Stored data entries
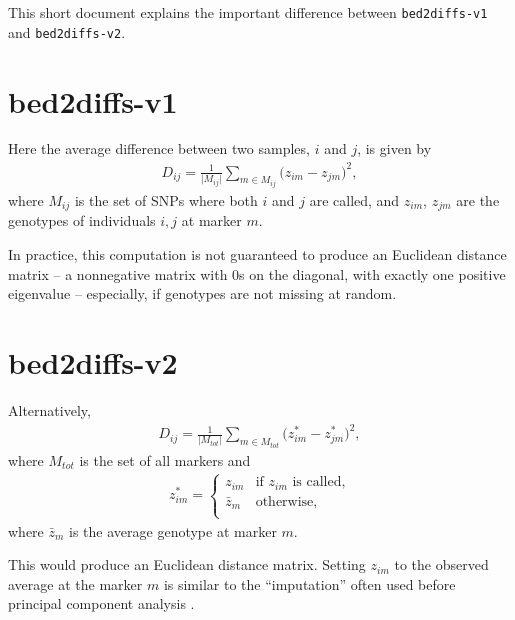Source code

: \documentclass[draft,a4paper,10pt,DIV=15,titlepage,mpinclude=true]{scrartcl}
\newcommand{\keystring}[1]{{\tt #1}}
\begin{document}
This short document explains the important difference between \keystring{bed2diffs-v1} and \keystring{bed2diffs-v2}.

\section{bed2diffs-v1}

Here the average difference between two samples, $i$ and $j$, is given by
\begin{align}
D_{ij} = \frac{1}{\big|M_{ij}\big|}\sum_{m\in M_{ij}}\big(z_{im} - z_{jm}\big)^2,
\end{align}
where $M_{ij}$ is the set of SNPs where both $i$ and $j$ are called, and $z_{im}$, $z_{jm}$ are the genotypes of individuals $i,j$ at marker $m$.

In practice, this computation is not guaranteed to produce an Euclidean distance matrix -- a nonnegative matrix with 0s on the diagonal, with exactly one positive eigenvalue \cite{Gower:1982fk} -- especially, if genotypes are not missing at random.

\section{bed2diffs-v2}
Alternatively,
\begin{align}
D_{ij} = \frac{1}{\big|M_{tot}\big|}\sum_{m\in M_{tot}}\big(z^*_{im} - z^*_{jm}\big)^2,
\end{align}
where $M_{tot}$ is the set of all markers and
\begin{align}
z^*_{im} = \begin{cases}
z_{im} & \text{if $z_{im}$ is called,}\\
\bar{z}_m & \text{otherwise,} \\
\end{cases}
\end{align}
where $\bar{z}_m$ is the average genotype at marker $m$.

This would produce an Euclidean distance matrix. Setting $z_{im}$ to the observed average at the marker $m$ is similar to the ``imputation'' often used before principal component analysis \cite{Price:2006kx}.



\end{document}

» **Task instructions**
All entries, top to bottom, should be retyped exactly; the pictures should not be.

» **Result for this exercise**
Source code

: \documentclass[draft,a4paper,10pt,DIV=15,titlepage,mpinclude=true]{scrartcl}
\newcommand{\keystring}[1]{{\tt #1}}
\begin{document}
This short document explains the important difference between \keystring{bed2diffs-v1} and \keystring{bed2diffs-v2}.

\section{bed2diffs-v1}

Here the average difference between two samples, $i$ and $j$, is given by
\begin{align}
D_{ij} = \frac{1}{\big|M_{ij}\big|}\sum_{m\in M_{ij}}\big(z_{im} - z_{jm}\big)^2,
\end{align}
where $M_{ij}$ is the set of SNPs where both $i$ and $j$ are called, and $z_{im}$, $z_{jm}$ are the genotypes of individuals $i,j$ at marker $m$.

In practice, this computation is not guaranteed to produce an Euclidean distance matrix -- a nonnegative matrix with 0s on the diagonal, with exactly one positive eigenvalue \cite{Gower:1982fk} -- especially, if genotypes are not missing at random.

\section{bed2diffs-v2}
Alternatively,
\begin{align}
D_{ij} = \frac{1}{\big|M_{tot}\big|}\sum_{m\in M_{tot}}\big(z^*_{im} - z^*_{jm}\big)^2,
\end{align}
where $M_{tot}$ is the set of all markers and
\begin{align}
z^*_{im} = \begin{cases}
z_{im} & \text{if $z_{im}$ is called,}\\
\bar{z}_m & \text{otherwise,} \\
\end{cases}
\end{align}
where $\bar{z}_m$ is the average genotype at marker $m$.

This would produce an Euclidean distance matrix. Setting $z_{im}$ to the observed average at the marker $m$ is similar to the ``imputation'' often used before principal component analysis \cite{Price:2006kx}.



\end{document}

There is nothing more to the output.